C'était en 1997 à Meknès. Nous étions, mon ami Mustapha.H et moi sur la route pour une escapade touristique et tous risques vers Tanger. Il était environ midi où la chaleur avait confisqué tous les recoins et n'avait cédé à l'ombre aucune lézarde pour se cacher.
Nous avions soif et faim.
Comme nous avions encore du trajet à parcourir, nous avions décidé de nous restaurer en vitesse sur la terrasse et sous les arbres d'une rôtisserie à Hamria, entre le cinéma Caméra et Lycée Lalla Amina. La même réflexion que beaucoup de voyageurs pressés adoptent quand ils se tournent vers le poulet rôti pour en faire la solution rapide et adéquate à leur dilemme.
Une fois attablés, le serveur nous a apporté les boissons fraiches et a pris la commande. Une poitrine pour moi et une cuisse pour Mustapha, avec frites et salade pour les deux.
Lorsqu'il est revenu avec les assiettes, il déposa les repas et se retourna pour quitter quand je l'ai interpelé pour lui faire la remarque:
- Excuse-moi Ssi mohamed ( Au Maroc tout le monde est Ssi Mohamed quand on ne connait pas son prénom), nous avions commandé une cuisse et une poitrine et je ne vois que deux poitrines.
- Pas grave, rétorqua-t-il avec assurance, djaj, djaj, les deux c'est poulet, c'est la même chose, mon frère.
- Non, non, s'insurgeai-je, nous sommes clients, nous avons le choix. Puis le client est roi...et je ne suis pas ton frère.
- C'est la nourriture de dieu. Pourquoi discriminer entre ni3matallah et faire une hiérarchisation entre les bienfaits de dieu, quand cela vient du même poulet. Cuisse ou poitrine, ce n'est pas important quand on a faim...
Il a clamé cette dernière réplique d'une façon solennelle comme un prédicateur qui nous aurait pris en flagrant délit de blasphème. Je me suis fâché et j'ai demandé à voir son patron. Au lieu d'aller le chercher, il m'a désigné la porte du restaurant pour que j'aille moi-même à la recherche du boss.
Je suis rentré dans la fournaise qu'était la rôtisserie, puis avant même que je puisse parler au propriétaire, mon œil fut happé et attiré par le contenu de la rôtissoire.
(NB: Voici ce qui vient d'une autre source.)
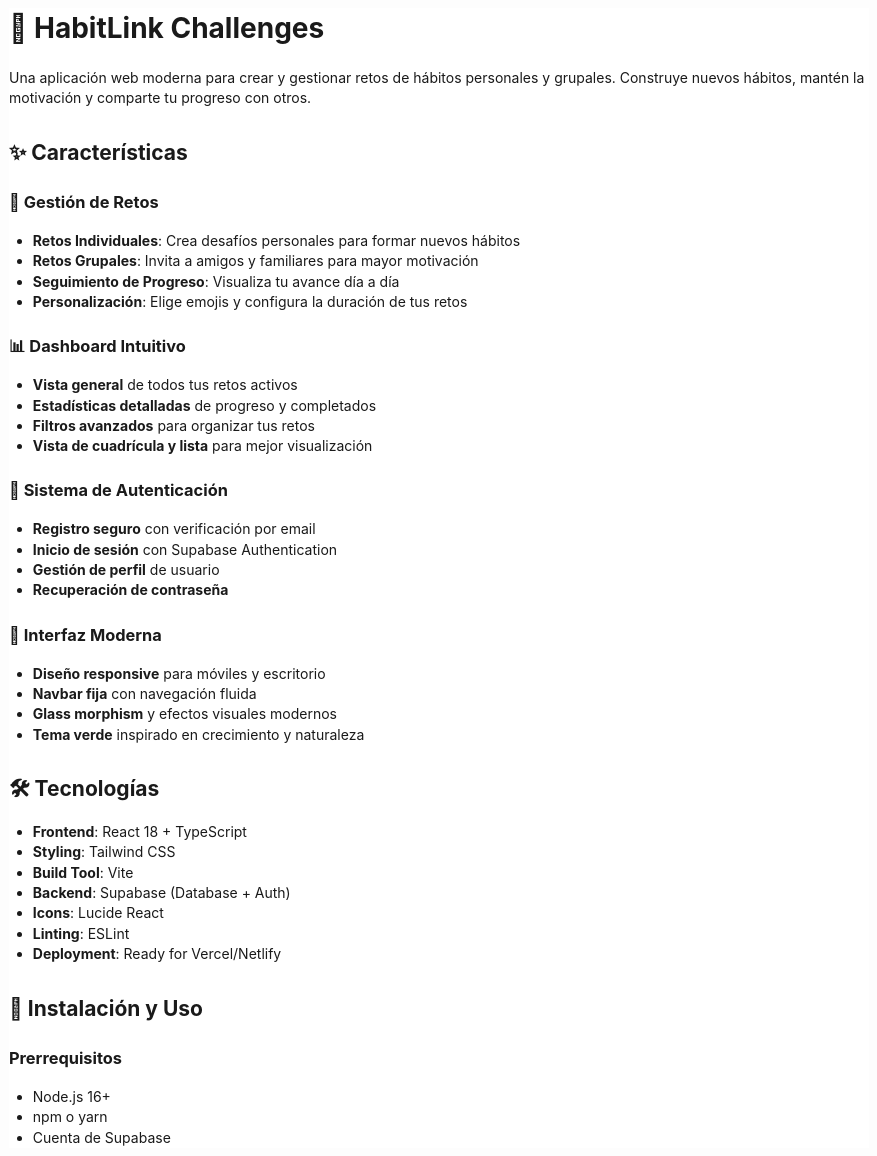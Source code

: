 # 🎯 HabitLink Challenges

Una aplicación web moderna para crear y gestionar retos de hábitos personales y grupales. Construye nuevos hábitos, mantén la motivación y comparte tu progreso con otros.

## ✨ Características

### 🎯 **Gestión de Retos**
- **Retos Individuales**: Crea desafíos personales para formar nuevos hábitos
- **Retos Grupales**: Invita a amigos y familiares para mayor motivación
- **Seguimiento de Progreso**: Visualiza tu avance día a día
- **Personalización**: Elige emojis y configura la duración de tus retos

### 📊 **Dashboard Intuitivo**
- **Vista general** de todos tus retos activos
- **Estadísticas detalladas** de progreso y completados
- **Filtros avanzados** para organizar tus retos
- **Vista de cuadrícula y lista** para mejor visualización

### 🔐 **Sistema de Autenticación**
- **Registro seguro** con verificación por email
- **Inicio de sesión** con Supabase Authentication
- **Gestión de perfil** de usuario
- **Recuperación de contraseña**

### 🎨 **Interfaz Moderna**
- **Diseño responsive** para móviles y escritorio
- **Navbar fija** con navegación fluida
- **Glass morphism** y efectos visuales modernos
- **Tema verde** inspirado en crecimiento y naturaleza

## 🛠️ Tecnologías

- **Frontend**: React 18 + TypeScript
- **Styling**: Tailwind CSS
- **Build Tool**: Vite
- **Backend**: Supabase (Database + Auth)
- **Icons**: Lucide React
- **Linting**: ESLint
- **Deployment**: Ready for Vercel/Netlify

## 🚀 Instalación y Uso

### Prerrequisitos
- Node.js 16+ 
- npm o yarn
- Cuenta de Supabase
Il y avait un amoncellement de poitrines cuites et aucune cuisse en vue.
C'est à ce moment que j'ai compris que les clients marocains aimant les cuisses de poulet et dédaignant la chair blanche et sèche des poitrines ont crée un problème dans le roulement des stocks du restaurant. Pour pallier au problème et se débarrasser du surplus de poitrines, ils ont fait appel à dieu.
Ils ont développé l'argument du bienfait de dieu et ils ont engagé le divin comme vendeur à commission. L'intimidation fait le reste.
L'islam au service de la rupture de stock de cuisses et un argument puissant pour l'écoulement de l'excédent de poitrine. C'était presque le raisonnement Rosa Luxembourg qui expliquait la colonisation par le besoin d'écouler les excédents des produits manufacturiers européens.
Aujourd'hui, la technique marketing a bien progressé et s'est améliorée. Ils sont entrain de nous vendre l'idée que le couscous amazigh est un symbole de l'islam et on l'a confiné au vendredi.